Melhorar a Qualidade das Interações Escolares e do Bem-Estar dos Alunos: Impactos de um ano de um programa escolar na República Democrática do Congo [tradução livre]
Catalina Torrente, Brian Johnston, Leighann Starkey, Edward Seidman, Anjuli Shivshanker, Nina Weisenhorn, Jeannie Annan e John Lawrence Aber
Melhorar a qualidade da educação de milhões de crianças em todo o mundo tornou-se uma prioridade mundial. Este estudo apresenta os resultados da primeira avaliação experimental realizada no sentido de medir o impacto de um programa escolar universal a dois níveis, respetivamente: (1) a qualidade das interações escolares (ou seja, a perceção do nível de apoio/assistência e previsibilidade/cooperação que os alunos têm na sua escola e na sala de aula), e (2) o bem-estar subjetivo dos alunos (ou seja, vitimização entre pares e saúde mental). O estudo ao qual este artigo faz referência foi realizado na República Democrática do Congo, um país de baixo rendimento afetado por conflitos durante décadas. A avaliação foi realizada com recurso a um ensaio aleatório em conjuntos de escola, sendo que o número de escolas que integram esses conjuntos variou entre 2 a 6 escolas selecionadas. A amostra do ensaio inclui 3857 alunos, em turmas desde o segundo ao quarto ano e 63 escolas, agrupadas em 39 conjuntos. Após um ano de implementação parcial, o nível dos resultados do estudo demonstram-se promissores, mas mistos. O programa teve um impacto positivo significativo sobre as perceções dos alunos face ao apoio e cuidado prestado na sala de aula e na escola, mas um impacto negativo sobre o seu sentido de previsibilidade e de cooperação. O efeito do programa sobre o bem-estar subjetivo dos alunos, a médio prazo, não foi estatisticamente significativa, mas foram identificados impactos diferenciais em vários subgrupos de alunos/as. Em jeito de conclusão, o artigo apresenta uma discussão sobre as implicações do estudo e as direções para o futuro da investigação nesta área.

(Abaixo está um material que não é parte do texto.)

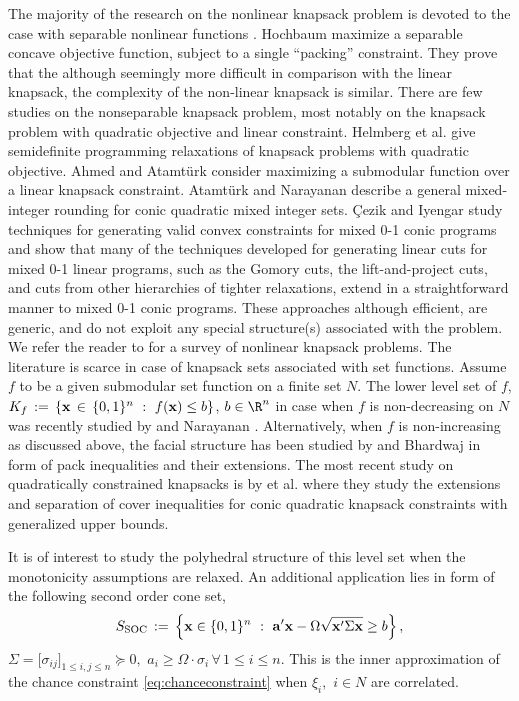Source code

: \documentclass[10pt,twoside]{amsart}
\begin{document}
The majority of the research on the nonlinear knapsack problem is devoted to the case with separable nonlinear functions \cite{Morin1976}. Hochbaum \cite{Hochbaum1995} maximize a separable concave objective function, subject to a single ``packing'' constraint. They prove that the although seemingly more difficult in comparison with the linear knapsack, the complexity of the non-linear knapsack is similar. There are few studies on the nonseparable knapsack problem, most notably on the knapsack problem with quadratic objective and linear constraint. Helmberg et al. \cite{Helmberg2000} give semidefinite programming relaxations of knapsack problems with quadratic objective. Ahmed and Atamt\"{u}rk \cite{Ahmed2011} consider maximizing a submodular function over a linear knapsack constraint. Atamt\"{u}rk and Narayanan \cite{Atamturk2010} describe a general mixed-integer rounding for conic quadratic mixed integer sets. \c{C}ezik and Iyengar \cite{Cezik2005} study techniques for generating valid convex constraints for mixed 0-1 conic programs and show that many of the techniques developed for generating linear cuts for mixed 0-1 linear programs, such as the Gomory cuts, the lift-and-project cuts, and cuts from other hierarchies of tighter relaxations, extend in a straightforward manner to mixed 0-1 conic programs. These approaches although efficient, are generic, and do not exploit any special structure(s) associated with the problem. We refer the reader to \cite{Bretthauer2002,Kellerer2004} for a survey of nonlinear knapsack problems. The literature is scarce in case of knapsack sets associated with set functions. Assume $f$ to be a given submodular set function on a finite set $N$. The lower level set of $f$, $K_f \,:=\, \left\{ {\mathbf{x}\,\in\, \{0,1\}^n} \ : \ {f(\mathbf{x}) \leq b} \right\}$, $b \in \R^n$ in case when $f$ is non-decreasing on $N$ was recently studied by \atam and Narayanan \cite{Atamturk2009333}. Alternatively, when $f$ is non-increasing as discussed above, the facial structure has been studied by \atam and Bhardwaj in form of pack inequalities and their extensions. The most recent study on quadratically constrained knapsacks is by \atam et al. \cite{Atamturk2013} where they study the extensions and separation of cover inequalities for conic quadratic knapsack constraints with generalized upper bounds.

It is of interest to study the polyhedral structure of this level set when the monotonicity assumptions are relaxed. An additional application lies in form of the following second order cone set, $$S_{\text{SOC}} \,:=\, \left\{ {\mathbf{x} \in \{0,1\}^n} \ : \ {\mathbf{a}'\mathbf{x} - \Omega\sqrt{\mathbf{x}'\Sigma\mathbf{x}}\geq b} \right\},$$ $\Sigma = \lbrack\sigma_{ij}\rbrack_{1\leq i, j \leq n}\succeq 0,\,\, a_i \geq \Omega\cdot\sigma_i\,\forall\, 1\leq i \leq n$. This is the inner approximation of the chance constraint \eqref{eq:chanceconstraint} when $\xi_i,\,\,i\in N$ are correlated.\\
\end{document}
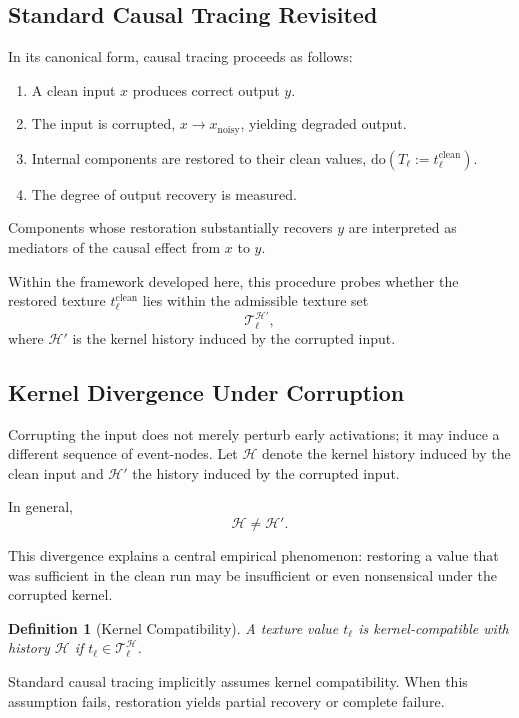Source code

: \documentclass[11pt]{article}
\newtheorem{definition}{Definition}
\theoremstyle{remark}
\newcommand{\Hist}{\mathcal{H}}
\newcommand{\Do}{\mathrm{do}}
\begin{document}
\subsection{Standard Causal Tracing Revisited}

In its canonical form, causal tracing proceeds as follows:

\begin{enumerate}
\item A clean input $x$ produces correct output $y$.
\item The input is corrupted, $x \to x_{\text{noisy}}$, yielding degraded
output.
\item Internal components are restored to their clean values,
$\Do(T_\ell := t_\ell^{\text{clean}})$.
\item The degree of output recovery is measured.
\end{enumerate}

Components whose restoration substantially recovers $y$ are interpreted
as mediators of the causal effect from $x$ to $y$.

Within the framework developed here, this procedure probes whether the
restored texture $t_\ell^{\text{clean}}$ lies within the admissible
texture set
\[
\mathcal{T}_\ell^{\Hist'} ,
\]
where $\Hist'$ is the kernel history induced by the corrupted input.

\subsection{Kernel Divergence Under Corruption}

Corrupting the input does not merely perturb early activations; it may
induce a different sequence of event-nodes. Let $\Hist$ denote the
kernel history induced by the clean input and $\Hist'$ the history
induced by the corrupted input.

In general,
\[
\Hist \neq \Hist'.
\]

This divergence explains a central empirical phenomenon: restoring a
value that was sufficient in the clean run may be insufficient or even
nonsensical under the corrupted kernel.

\begin{definition}[Kernel Compatibility]
A texture value $t_\ell$ is \emph{kernel-compatible} with history $\Hist$
if $t_\ell \in \mathcal{T}_\ell^{\Hist}$.
\end{definition}

Standard causal tracing implicitly assumes kernel compatibility.
When this assumption fails, restoration yields partial recovery or
complete failure.
\end{document}
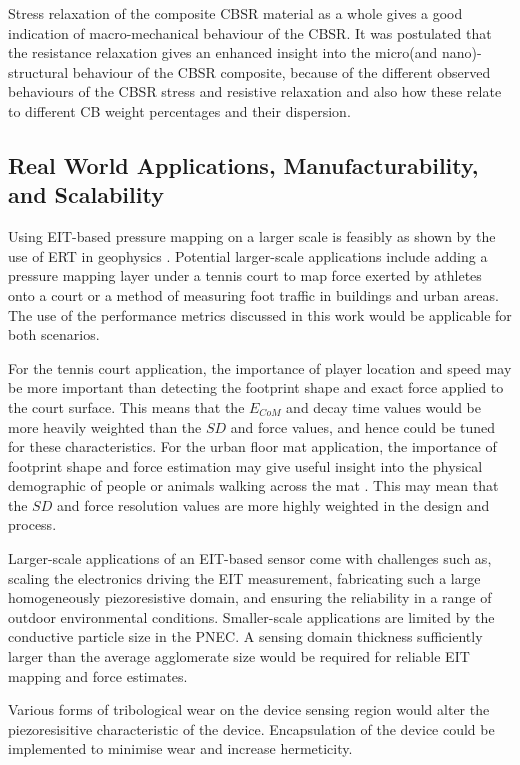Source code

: Stress relaxation of the composite CBSR material as a whole gives a good indication of macro-mechanical behaviour of the CBSR. It was postulated that the resistance relaxation gives an enhanced insight into the micro(and nano)-structural behaviour of the CBSR composite, because of the different observed behaviours of the CBSR stress and resistive relaxation and also how these relate to different CB weight percentages and their dispersion.


\subsection{Real World Applications, Manufacturability, and Scalability}
Using EIT-based pressure mapping on a larger scale is feasibly as shown by the use of ERT in geophysics \citep{Griffiths1993}. Potential larger-scale applications include adding a pressure mapping layer under a tennis court to map force exerted by athletes onto a court or a method of measuring foot traffic in buildings and urban areas. The use of the performance metrics discussed in this work would be applicable for both scenarios. 

For the tennis court application, the importance of player location and speed may be more important than detecting the footprint shape and exact force applied to the court surface. This means that the $E_{CoM}$ and decay time values would be more heavily weighted than the $S\!D$ and force values, and hence could be tuned for these characteristics. For the urban floor mat application, the importance of footprint shape and force estimation may give useful insight into the physical demographic of people or animals walking across the mat \cite{Yuan2023}. This may mean that the $S\!D$ and force resolution values are more highly weighted in the design and process.

Larger-scale applications of an EIT-based sensor come with challenges such as, scaling the electronics driving the EIT measurement, fabricating such a large homogeneously piezoresistive domain, and ensuring the reliability in a range of outdoor environmental conditions. Smaller-scale applications are limited by the conductive particle size in the PNEC. A sensing domain thickness sufficiently larger than the average agglomerate size would be required for reliable EIT mapping and force estimates.

Various forms of tribological wear on the device sensing region would alter the piezoresisitive characteristic of the device. Encapsulation of the device could be implemented to minimise wear and increase hermeticity.

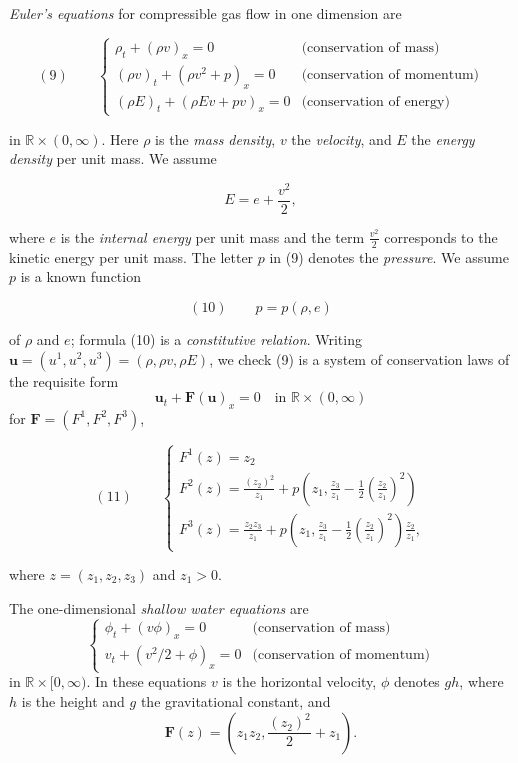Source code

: \begin{example}
\label{ex:euler-equations-1d-system}
\textit{Euler's equations} for compressible gas flow in one dimension are

$$(9) \qquad \begin{cases} \rho_t + (\rho v)_x = 0 & \text{(conservation of mass)} \\ (\rho v)_t + (\rho v^2+p)_x = 0 & \text{(conservation of momentum)} \\ (\rho E)_t + (\rho E v + pv)_x = 0 & \text{(conservation of energy)} \end{cases}$$

in $\mathbb{R}\times(0,\infty)$. Here $\rho$ is the \textit{mass density}, $v$ the \textit{velocity}, and $E$ the \textit{energy density} per unit mass. We assume

$$E = e + \frac{v^2}{2},$$

where $e$ is the \textit{internal energy} per unit mass and the term $\frac{v^2}{2}$ corresponds to the kinetic energy per unit mass. The letter $p$ in (9) denotes the \textit{pressure}. We assume $p$ is a known function

$$(10) \qquad p = p(\rho,e)$$

of $\rho$ and $e$; formula (10) is a \textit{constitutive relation}. Writing $\mathbf{u}=(u^1,u^2,u^3)=(\rho,\rho v,\rho E)$, we check (9) is a system of conservation laws of the requisite form
$$\mathbf{u}_t + \mathbf{F}(\mathbf{u})_x = 0 \quad \text{in } \mathbb{R}\times(0,\infty)$$
for $\mathbf{F}=(F^1,F^2,F^3)$,

$$(11) \qquad \begin{cases} F^1(z) = z_2 \\ F^2(z) = \frac{(z_2)^2}{z_1} + p\left(z_1, \frac{z_3}{z_1} - \frac{1}{2}\left(\frac{z_2}{z_1}\right)^2\right) \\ F^3(z) = \frac{z_2 z_3}{z_1} + p\left(z_1, \frac{z_3}{z_1} - \frac{1}{2}\left(\frac{z_2}{z_1}\right)^2\right)\frac{z_2}{z_1}, \end{cases}$$

where $z=(z_1,z_2,z_3)$ and $z_1 > 0$.
\end{example}

\begin{example}
\label{ex:shallow-water-equations}
The one-dimensional \textit{shallow water equations} are
$$\begin{cases} \phi_t + (v\phi)_x = 0 & \text{(conservation of mass)} \\ v_t + (v^2/2+\phi)_x = 0 & \text{(conservation of momentum)} \end{cases}$$
in $\mathbb{R}\times[0,\infty)$. In these equations $v$ is the horizontal velocity, $\phi$ denotes $gh$, where $h$ is the height and $g$ the gravitational constant, and
$$\mathbf{F}(z) = \left(z_1z_2, \frac{(z_2)^2}{2} + z_1\right).$$
\end{example}

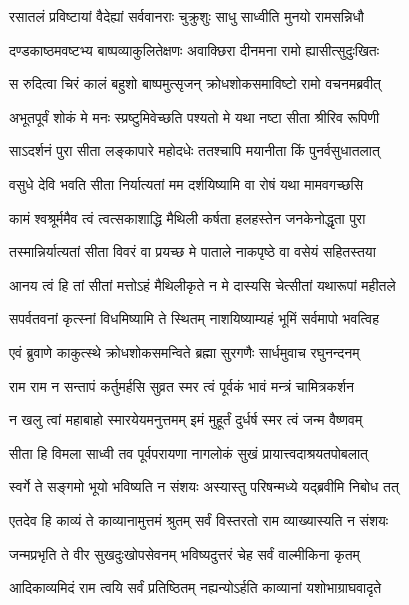 
\twolineshloka
{रसातलं प्रविष्टायां वैदेह्यां सर्ववानराः}
{चुक्रुशुः साधु साध्वीति मुनयो रामसन्निधौ} %

\twolineshloka
{दण्डकाष्ठमवष्टभ्य बाष्पव्याकुलितेक्षणः}
{अवाक्छिरा दीनमना रामो ह्यासीत्सुदुःखितः} %

\twolineshloka
{स रुदित्वा चिरं कालं बहुशो बाष्पमुत्सृजन्}
{क्रोधशोकसमाविष्टो रामो वचनमब्रवीत्} %

\twolineshloka
{अभूतपूर्वं शोकं मे मनः स्प्रष्टुमिवेच्छति}
{पश्यतो मे यथा नष्टा सीता श्रीरिव रूपिणी} %

\twolineshloka
{साऽदर्शनं पुरा सीता लङ्कापारे महोदधेः}
{ततश्चापि मयानीता किं पुनर्वसुधातलात्} %

\twolineshloka
{वसुधे देवि भवति सीता निर्यात्यतां मम}
{दर्शयिष्यामि वा रोषं यथा मामवगच्छसि} %

\twolineshloka
{कामं श्वश्रूर्ममैव त्वं त्वत्सकाशाद्धि मैथिली}
{कर्षता हलहस्तेन जनकेनोद्धृता पुरा} %

\twolineshloka
{तस्मान्निर्यात्यतां सीता विवरं वा प्रयच्छ मे}
{पाताले नाकपृष्ठे वा वसेयं सहितस्तया} %

\twolineshloka
{आनय त्वं हि तां सीतां मत्तोऽहं मैथिलीकृते}
{न मे दास्यसि चेत्सीतां यथारूपां महीतले} %

\twolineshloka
{सपर्वतवनां कृत्स्नां विधमिष्यामि ते स्थितम्}
{नाशयिष्याम्यहं भूमिं सर्वमापो भवत्विह} %

\twolineshloka
{एवं ब्रुवाणे काकुत्स्थे क्रोधशोकसमन्विते}
{ब्रह्मा सुरगणैः सार्धमुवाच रघुनन्दनम्} %

\twolineshloka
{राम राम न सन्तापं कर्तुमर्हसि सुव्रत}
{स्मर त्वं पूर्वकं भावं मन्त्रं चामित्रकर्शन} %

\twolineshloka
{न खलु त्वां महाबाहो स्मारयेयमनुत्तमम्}
{इमं मुहूर्तं दुर्धर्ष स्मर त्वं जन्म वैष्णवम्} %

\twolineshloka
{सीता हि विमला साध्वी तव पूर्वपरायणा}
{नागलोकं सुखं प्रायात्त्वदाश्रयतपोबलात्} %

\twolineshloka
{स्वर्गे ते सङ्गमो भूयो भविष्यति न संशयः}
{अस्यास्तु परिषन्मध्ये यद्ब्रवीमि निबोध तत्} %

\twolineshloka
{एतदेव हि काव्यं ते काव्यानामुत्तमं श्रुतम्}
{सर्वं विस्तरतो राम व्याख्यास्यति न संशयः} %

\twolineshloka
{जन्मप्रभृति ते वीर सुखदुःखोपसेवनम्}
{भविष्यदुत्तरं चेह सर्वं वाल्मीकिना कृतम्} %

\twolineshloka
{आदिकाव्यमिदं राम त्वयि सर्वं प्रतिष्ठितम्}
{नह्यन्योऽर्हति काव्यानां यशोभाग्राघवादृते} %

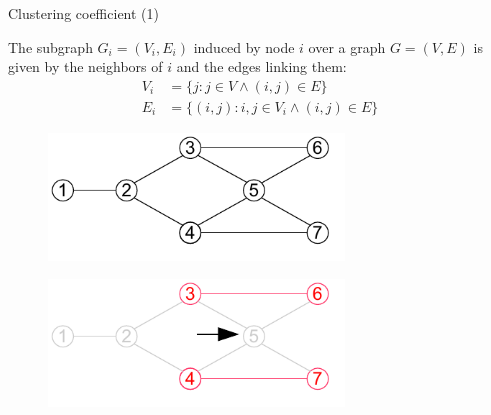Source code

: \begin{frame}{Clustering coefficient (1)}

\begin{definition}
The subgraph $G_i=(V_i, E_i)$ \alert{induced} by node $i$ over a graph $G=(V,E)$ 
  is given by the neighbors of $i$ and the edges linking them:
  \begin{align*}
	 V_i &= \{ j : j \in V \wedge (i,j) \in E \} \\
	 E_i &= \{ (i,j) : i,j \in V_i \wedge (i,j) \in E \} 
  \end{align*}
\end{definition}

\bigskip
\begin{overprint}
\begin{figure}
\includegraphics[width=0.7\textwidth]{figs/08/induced1}
\end{figure}
\begin{figure}
\includegraphics[width=0.7\textwidth]{figs/08/induced2}
\end{figure}
\end{overprint}
\end{frame}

Educação de Qualidade para refugiados no Quénia: Pedagogia nas zonas urbanas de Nairobi e nos Campos de Refugiados de Kakuma [tradução livre]
Mary Mendenhall, Sarah Dryden-Peterson, Lesley Bartlett, Caroline Ndirangu, Rosemary Imonje, Daniel Gakunga, Loise Gichuhi, Grace Nyagah, Ursulla Okoth e Mary Tangelder
Este artigo procura analisar a qualidade da educação disponibilizada aos refugiados no Quénia, com enfoque na instrução. Ao fornecer dados empíricos sobre processos de instrução num contexto de educação de refugiados, o artigo procura apoiar relatos casuais e fortalecer avaliações das agências.
O artigo fundamenta-se num projeto de invesitigação qualitativa, com base em estudos de caso, desenvolvido em oito escolas primárias, quatro em Nairobi e quatro no campo de refugiado de Kakuma, no noroeste do Quénia. Neste sentido, são descritas as práticas pedagógicas utilizadas nestas escolas demonstrando o relevo dado à exposição teórica nas aulas; a confiança dos professores sobre questões factuais e a falta de perguntas abertas e colocadas pelos alunos; ausência de mecanismos de verificação da compreensão dos alunos; e a ausência de aprendizagem conceptual. A partir das perspectivas das e dos professores entrevistados, o artigo argumenta que as práticas de ensino de qualidade destinadas aos refugiados são limitados por vários fatores importantes, como sejam: escassez de recursos, incluindo o financiamento diminuto, a significativa sobrelotação das salas de aula e a falta de materiais de ensino e aprendizagem; a falta de formação pedagógica e conhecimento dos conteúdos curriculares; e as políticas curriculares e linguísticas.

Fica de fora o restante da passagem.